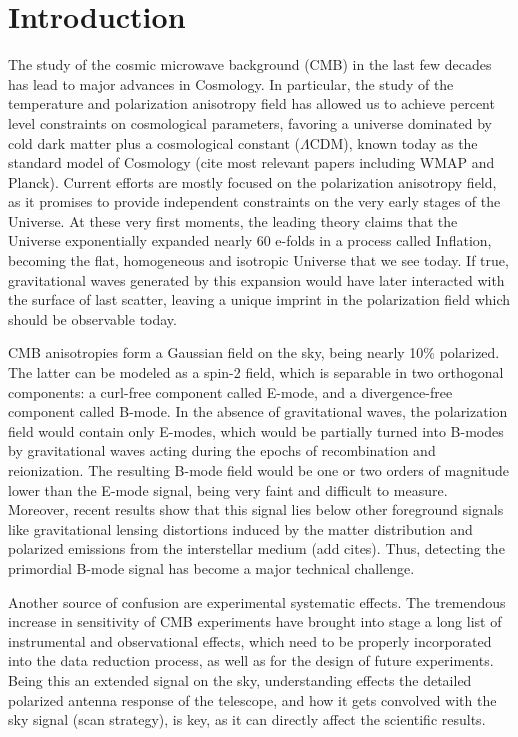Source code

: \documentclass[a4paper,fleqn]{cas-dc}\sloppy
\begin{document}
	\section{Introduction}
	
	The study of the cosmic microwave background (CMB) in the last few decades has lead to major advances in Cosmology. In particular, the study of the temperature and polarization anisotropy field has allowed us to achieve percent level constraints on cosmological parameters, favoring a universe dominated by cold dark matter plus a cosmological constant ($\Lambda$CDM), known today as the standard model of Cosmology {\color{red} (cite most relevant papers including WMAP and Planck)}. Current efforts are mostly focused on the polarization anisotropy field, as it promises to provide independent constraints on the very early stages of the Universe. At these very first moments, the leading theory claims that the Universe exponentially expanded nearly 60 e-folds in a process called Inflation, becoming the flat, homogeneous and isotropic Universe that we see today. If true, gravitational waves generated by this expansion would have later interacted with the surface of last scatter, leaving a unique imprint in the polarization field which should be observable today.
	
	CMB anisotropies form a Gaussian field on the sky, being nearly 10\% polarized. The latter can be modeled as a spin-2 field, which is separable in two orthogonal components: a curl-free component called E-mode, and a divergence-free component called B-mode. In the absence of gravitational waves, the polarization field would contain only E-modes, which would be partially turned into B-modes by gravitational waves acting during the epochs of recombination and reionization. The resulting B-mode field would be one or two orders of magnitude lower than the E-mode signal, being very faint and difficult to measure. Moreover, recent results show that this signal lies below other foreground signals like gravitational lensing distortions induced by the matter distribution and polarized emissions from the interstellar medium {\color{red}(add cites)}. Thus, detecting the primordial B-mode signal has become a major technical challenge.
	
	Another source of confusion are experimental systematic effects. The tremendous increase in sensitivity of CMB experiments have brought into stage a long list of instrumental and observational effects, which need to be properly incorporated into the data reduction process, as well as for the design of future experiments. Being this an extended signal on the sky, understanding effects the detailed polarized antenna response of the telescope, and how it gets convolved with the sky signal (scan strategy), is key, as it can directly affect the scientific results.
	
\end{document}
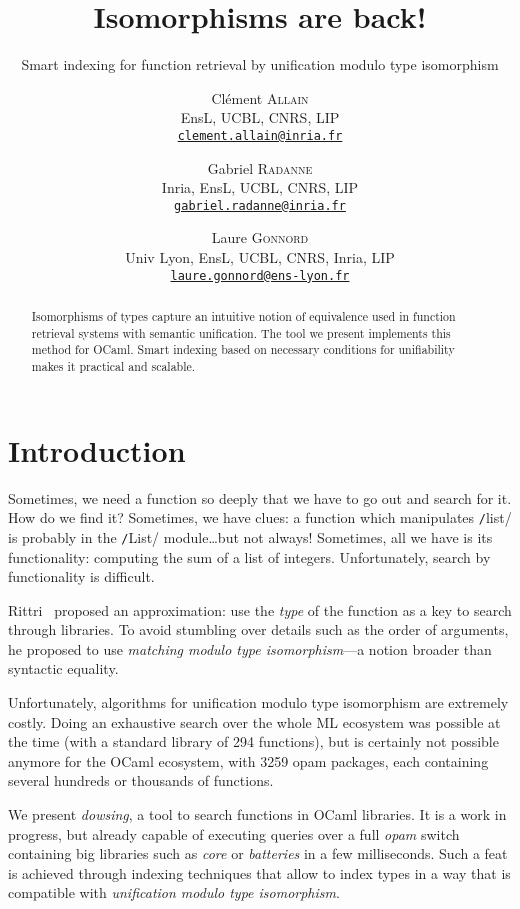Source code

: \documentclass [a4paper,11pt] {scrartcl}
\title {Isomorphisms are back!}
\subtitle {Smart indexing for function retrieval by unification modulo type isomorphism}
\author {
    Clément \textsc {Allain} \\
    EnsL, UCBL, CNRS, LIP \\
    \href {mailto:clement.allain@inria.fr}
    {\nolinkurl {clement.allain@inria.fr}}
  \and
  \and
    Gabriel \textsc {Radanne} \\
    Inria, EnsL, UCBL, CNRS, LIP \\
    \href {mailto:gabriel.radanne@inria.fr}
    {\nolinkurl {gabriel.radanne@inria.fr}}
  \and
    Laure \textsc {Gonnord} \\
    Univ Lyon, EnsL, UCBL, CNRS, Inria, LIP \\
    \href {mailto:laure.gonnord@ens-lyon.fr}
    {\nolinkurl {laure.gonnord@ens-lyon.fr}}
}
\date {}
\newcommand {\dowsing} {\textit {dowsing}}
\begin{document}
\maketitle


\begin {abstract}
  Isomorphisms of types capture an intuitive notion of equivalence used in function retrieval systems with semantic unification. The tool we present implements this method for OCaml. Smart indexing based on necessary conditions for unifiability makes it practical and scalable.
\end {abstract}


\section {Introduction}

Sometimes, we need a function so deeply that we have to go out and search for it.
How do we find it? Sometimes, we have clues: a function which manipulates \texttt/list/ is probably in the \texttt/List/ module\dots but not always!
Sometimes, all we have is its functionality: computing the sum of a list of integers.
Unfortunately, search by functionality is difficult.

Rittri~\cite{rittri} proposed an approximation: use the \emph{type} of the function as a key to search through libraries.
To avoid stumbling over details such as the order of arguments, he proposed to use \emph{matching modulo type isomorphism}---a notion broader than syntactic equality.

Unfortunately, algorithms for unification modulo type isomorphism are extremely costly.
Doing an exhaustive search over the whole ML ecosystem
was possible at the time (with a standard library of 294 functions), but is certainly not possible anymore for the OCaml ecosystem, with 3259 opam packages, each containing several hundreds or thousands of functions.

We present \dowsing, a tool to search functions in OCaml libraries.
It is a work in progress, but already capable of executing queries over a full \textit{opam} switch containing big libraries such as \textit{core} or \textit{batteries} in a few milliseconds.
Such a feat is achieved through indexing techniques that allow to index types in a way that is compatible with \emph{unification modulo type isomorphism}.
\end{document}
□ □ □ □ □
Where an entry contains an image, skip the image and write out the rest exactly.

Source code

: \documentclass[a4paper,fleqn]{cas-dc}\sloppy
\begin{document}
	\section{Introduction}
	
	The study of the cosmic microwave background (CMB) in the last few decades has lead to major advances in Cosmology. In particular, the study of the temperature and polarization anisotropy field has allowed us to achieve percent level constraints on cosmological parameters, favoring a universe dominated by cold dark matter plus a cosmological constant ($\Lambda$CDM), known today as the standard model of Cosmology {\color{red} (cite most relevant papers including WMAP and Planck)}. Current efforts are mostly focused on the polarization anisotropy field, as it promises to provide independent constraints on the very early stages of the Universe. At these very first moments, the leading theory claims that the Universe exponentially expanded nearly 60 e-folds in a process called Inflation, becoming the flat, homogeneous and isotropic Universe that we see today. If true, gravitational waves generated by this expansion would have later interacted with the surface of last scatter, leaving a unique imprint in the polarization field which should be observable today.
	
	CMB anisotropies form a Gaussian field on the sky, being nearly 10\% polarized. The latter can be modeled as a spin-2 field, which is separable in two orthogonal components: a curl-free component called E-mode, and a divergence-free component called B-mode. In the absence of gravitational waves, the polarization field would contain only E-modes, which would be partially turned into B-modes by gravitational waves acting during the epochs of recombination and reionization. The resulting B-mode field would be one or two orders of magnitude lower than the E-mode signal, being very faint and difficult to measure. Moreover, recent results show that this signal lies below other foreground signals like gravitational lensing distortions induced by the matter distribution and polarized emissions from the interstellar medium {\color{red}(add cites)}. Thus, detecting the primordial B-mode signal has become a major technical challenge.
	
	Another source of confusion are experimental systematic effects. The tremendous increase in sensitivity of CMB experiments have brought into stage a long list of instrumental and observational effects, which need to be properly incorporated into the data reduction process, as well as for the design of future experiments. Being this an extended signal on the sky, understanding effects the detailed polarized antenna response of the telescope, and how it gets convolved with the sky signal (scan strategy), is key, as it can directly affect the scientific results.
	
\end{document}
Source code

: \documentclass [a4paper,11pt] {scrartcl}
\title {Isomorphisms are back!}
\subtitle {Smart indexing for function retrieval by unification modulo type isomorphism}
\author {
    Clément \textsc {Allain} \\
    EnsL, UCBL, CNRS, LIP \\
    \href {mailto:clement.allain@inria.fr}
    {\nolinkurl {clement.allain@inria.fr}}
  \and
  \and
    Gabriel \textsc {Radanne} \\
    Inria, EnsL, UCBL, CNRS, LIP \\
    \href {mailto:gabriel.radanne@inria.fr}
    {\nolinkurl {gabriel.radanne@inria.fr}}
  \and
    Laure \textsc {Gonnord} \\
    Univ Lyon, EnsL, UCBL, CNRS, Inria, LIP \\
    \href {mailto:laure.gonnord@ens-lyon.fr}
    {\nolinkurl {laure.gonnord@ens-lyon.fr}}
}
\date {}
\newcommand {\dowsing} {\textit {dowsing}}
\begin{document}
\maketitle


\begin {abstract}
  Isomorphisms of types capture an intuitive notion of equivalence used in function retrieval systems with semantic unification. The tool we present implements this method for OCaml. Smart indexing based on necessary conditions for unifiability makes it practical and scalable.
\end {abstract}


\section {Introduction}

Sometimes, we need a function so deeply that we have to go out and search for it.
How do we find it? Sometimes, we have clues: a function which manipulates \texttt/list/ is probably in the \texttt/List/ module\dots but not always!
Sometimes, all we have is its functionality: computing the sum of a list of integers.
Unfortunately, search by functionality is difficult.

Rittri~\cite{rittri} proposed an approximation: use the \emph{type} of the function as a key to search through libraries.
To avoid stumbling over details such as the order of arguments, he proposed to use \emph{matching modulo type isomorphism}---a notion broader than syntactic equality.

Unfortunately, algorithms for unification modulo type isomorphism are extremely costly.
Doing an exhaustive search over the whole ML ecosystem
was possible at the time (with a standard library of 294 functions), but is certainly not possible anymore for the OCaml ecosystem, with 3259 opam packages, each containing several hundreds or thousands of functions.

We present \dowsing, a tool to search functions in OCaml libraries.
It is a work in progress, but already capable of executing queries over a full \textit{opam} switch containing big libraries such as \textit{core} or \textit{batteries} in a few milliseconds.
Such a feat is achieved through indexing techniques that allow to index types in a way that is compatible with \emph{unification modulo type isomorphism}.
\end{document}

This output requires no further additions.